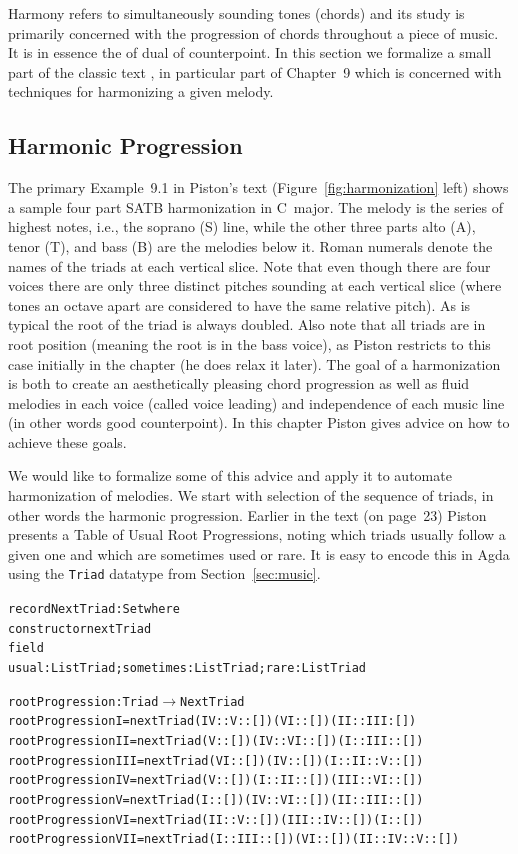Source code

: Harmony refers to simultaneously sounding tones (chords) and its study
is primarily concerned with the progression of chords throughout a
piece of music. It is in essence the of dual of counterpoint. In this
section we formalize a small part of the classic text
\citet{piston-harmony}, in particular part of Chapter~9 which is
concerned with techniques for harmonizing a given melody.

\subsection{Harmonic Progression}
\label{sec:harmony:prog}

The primary Example~9.1 in Piston's text
(Figure~\ref{fig:harmonization} left) shows a
sample four part SATB harmonization in C~major. The melody is the
series of highest notes, i.e., the soprano (S) line, while the other three
parts alto (A), tenor (T), and bass (B) are the melodies below
it. Roman numerals denote the names of the triads at each vertical
slice. Note that even though there are four voices there are only
three distinct pitches sounding at each vertical slice (where tones an
octave apart are considered to have the same relative pitch). As is
typical the root of the triad is always doubled. Also note that all
triads are in root position (meaning the root is in the bass voice),
as Piston restricts to this case initially in the chapter (he does
relax it later). The goal of a harmonization is both to create an
aesthetically pleasing chord progression as well as fluid melodies in
each voice (called voice leading) and independence of each music
line (in other words good counterpoint). In this chapter
Piston gives advice on how to achieve these goals.

\Harmonization

We would like to formalize some of this advice and apply it to
automate harmonization of melodies. We start with selection of the
sequence of triads, in other words the harmonic progression. Earlier
in the text (on page~23) Piston presents a Table of Usual Root
Progressions, noting which triads usually follow a given one and
which are sometimes used or rare. It is easy to encode this in Agda
using the \texttt{Triad} datatype from Section~\ref{sec:music}.

\begin{alltt}
record NextTriad : Set where
  constructor nextTriad
  field
    usual : List Triad; sometimes : List Triad; rare : List Triad

rootProgression : Triad \(\rightarrow\) NextTriad
rootProgression I   = nextTriad (IV :: V :: []) (VI :: []) (II  :: III : [])
rootProgression II  = nextTriad (V :: []) (IV :: VI :: []) (I :: III :: [])
rootProgression III = nextTriad (VI :: []) (IV :: []) (I :: II :: V :: [])
rootProgression IV  = nextTriad (V :: []) (I :: II :: []) (III :: VI :: [])
rootProgression V   = nextTriad (I :: []) (IV :: VI :: []) (II :: III :: [])
rootProgression VI  = nextTriad (II :: V :: []) (III :: IV :: []) (I :: [])
rootProgression VII = nextTriad (I  :: III :: []) (VI :: []) (II :: IV  :: V :: [])
\end{alltt}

* **The problem**:
Gather each line of the listing containing the word "concerned" and show it.

* **Answer below**:
is primarily concerned with the progression of chords throughout a
concerned with techniques for harmonizing a given melody.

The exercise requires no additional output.